Geographically, 48% of proved reserves are in California, 35%
are in the Rocky Mountain region and 17% in East Texas. Proved
developed reserves represent 53% of total proved reserves. The
year-end 2009 reserve estimates do not include the Company’s
Permian acquisition which is expected to close in the first quarter
of 2010 and will add approximately 11.2 million BOE, bringing the
Company’s total proved reserves to 246 million BOE on a pro forma
basis.
Fourth Quarter 2009 – Adjusted Net Income of $0.33 per share
- Production of 29,150 BOE/D
For the fourth quarter ended December 31, 2009 the Company
reported net income of $13.0 million, or $0.28 per diluted share.
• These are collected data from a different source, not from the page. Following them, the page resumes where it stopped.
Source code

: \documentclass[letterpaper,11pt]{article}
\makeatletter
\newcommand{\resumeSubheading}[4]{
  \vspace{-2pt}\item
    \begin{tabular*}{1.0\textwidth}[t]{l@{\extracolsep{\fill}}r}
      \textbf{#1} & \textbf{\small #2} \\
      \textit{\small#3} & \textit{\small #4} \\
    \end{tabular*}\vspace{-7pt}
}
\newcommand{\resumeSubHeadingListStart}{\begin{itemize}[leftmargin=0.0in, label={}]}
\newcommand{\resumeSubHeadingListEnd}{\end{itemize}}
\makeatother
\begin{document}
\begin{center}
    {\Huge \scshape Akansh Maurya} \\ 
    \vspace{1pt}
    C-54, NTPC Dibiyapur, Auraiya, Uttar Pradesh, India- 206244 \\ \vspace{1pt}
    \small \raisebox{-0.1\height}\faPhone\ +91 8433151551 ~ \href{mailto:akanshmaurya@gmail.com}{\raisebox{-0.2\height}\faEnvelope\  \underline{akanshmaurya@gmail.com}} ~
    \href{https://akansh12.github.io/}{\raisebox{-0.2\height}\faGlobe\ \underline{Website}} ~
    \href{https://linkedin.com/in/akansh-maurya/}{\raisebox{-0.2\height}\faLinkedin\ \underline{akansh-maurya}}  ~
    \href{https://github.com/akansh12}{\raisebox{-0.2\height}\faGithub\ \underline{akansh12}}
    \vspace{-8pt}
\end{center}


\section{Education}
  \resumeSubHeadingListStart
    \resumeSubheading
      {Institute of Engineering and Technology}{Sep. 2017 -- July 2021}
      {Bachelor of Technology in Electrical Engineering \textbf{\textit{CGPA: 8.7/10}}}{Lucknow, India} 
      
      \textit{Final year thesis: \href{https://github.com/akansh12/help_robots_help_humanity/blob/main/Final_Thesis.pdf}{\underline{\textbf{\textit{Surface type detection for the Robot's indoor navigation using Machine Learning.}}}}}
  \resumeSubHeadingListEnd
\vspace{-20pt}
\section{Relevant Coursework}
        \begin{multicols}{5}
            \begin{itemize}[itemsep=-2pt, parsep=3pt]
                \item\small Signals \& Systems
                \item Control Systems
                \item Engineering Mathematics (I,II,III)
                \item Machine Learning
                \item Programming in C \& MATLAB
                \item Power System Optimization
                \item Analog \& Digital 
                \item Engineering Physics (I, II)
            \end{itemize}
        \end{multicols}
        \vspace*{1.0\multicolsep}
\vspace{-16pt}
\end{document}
The fourth quarter net income includes items that affect operating
results such as impairment charges related to reductions in
drilling rig carrying values and other lease writedowns, a prior
period adjustment related to royalties, sales of inventoried
volumes at Poso Creek and a non-cash gain on derivatives. In total,
for the fourth quarter of 2009, these items decreased net income by
approximately $2.0 million, or $0.05 per diluted share, for an
adjusted fourth quarter net income of $15.0 million, or $0.33 per
diluted share. Discretionary cash flow during the fourth quarter
was $61 million. Average production was 29,150 BOE/D in the fourth
quarter of 2009, up 3% from 28,417 BOE/D in the third quarter of
2009. The diatomite asset continues to perform and production in
the Piceance increased from 20 high volume completions performed
during the last half of 2009. Operating costs increased from $14.99
per BOE during the third quarter to $16.89 per BOE during the
fourth quarter, primarily due to higher steam costs in California
due to increased spot natural gas prices which averaged
approximately $4.28 per MMBtu in the fourth quarter of 2009
compared to $3.08 per MMBtu in the third quarter of 2009.
Business Outlook
Mr. Heinemann commented on Berry’s outlook, “In 2009 we acquired
the McKittrick 21Z property in California and we believe this
acquisition represents a next generation of heavy oil projects
which can generate excellent margins in the current commodity price
environment and we are actively seeking additional heavy oil
opportunities.
“In January 2010, we entered into an agreement to acquire 11.2
million BOE of proved reserves in the Permian, establishing a new
core area for Berry in the Permian basin. We expect this
acquisition to close in the first quarter of 2010 and the assets
are expected to produce approximately 1,300 BOE/D for the full
year. We have hired an asset manager based in Midland, Texas, and
are beginning to fill out our Permian asset team. We are focused on
acquiring additional acreage and reserves in the Permian and during
February 2010, we signed a purchase and sale agreement to acquire a
99% working interest in additional 3,200 gross acres in Midland
County, Texas, for $14 million. This acquisition will add
approximately 2 million BOE of proved reserves, based on internal
estimates, from 22 producing wells and an additional 34 drilling
locations on 40-acre spacing.”
Michael Duginski, executive vice president and chief operating
officer, stated, “In 2010, we are focused on returning to growth
and expect to increase production from 30,034 BOE/D in 2009 to a
range of 32,250 BOE/D to 33,000 BOE/D in 2010. We will invest
approximately 70% of our 2010 capital into oil projects to continue
the development of the diatomite where we expect to increase our
production to an exit rate of 5,000 BOE/D, begin the development of
our recently acquired Permian assets and initiate three steam flood
pilots in addition to our McKittrick 21Z property. As part of the
development of our California assets, we expect to increase our net
consumption of natural gas from approximately 30,000 MMBtu per day
in 2009 to between 37,000 MMBtu and 41,000 MMBtu per day in 2010.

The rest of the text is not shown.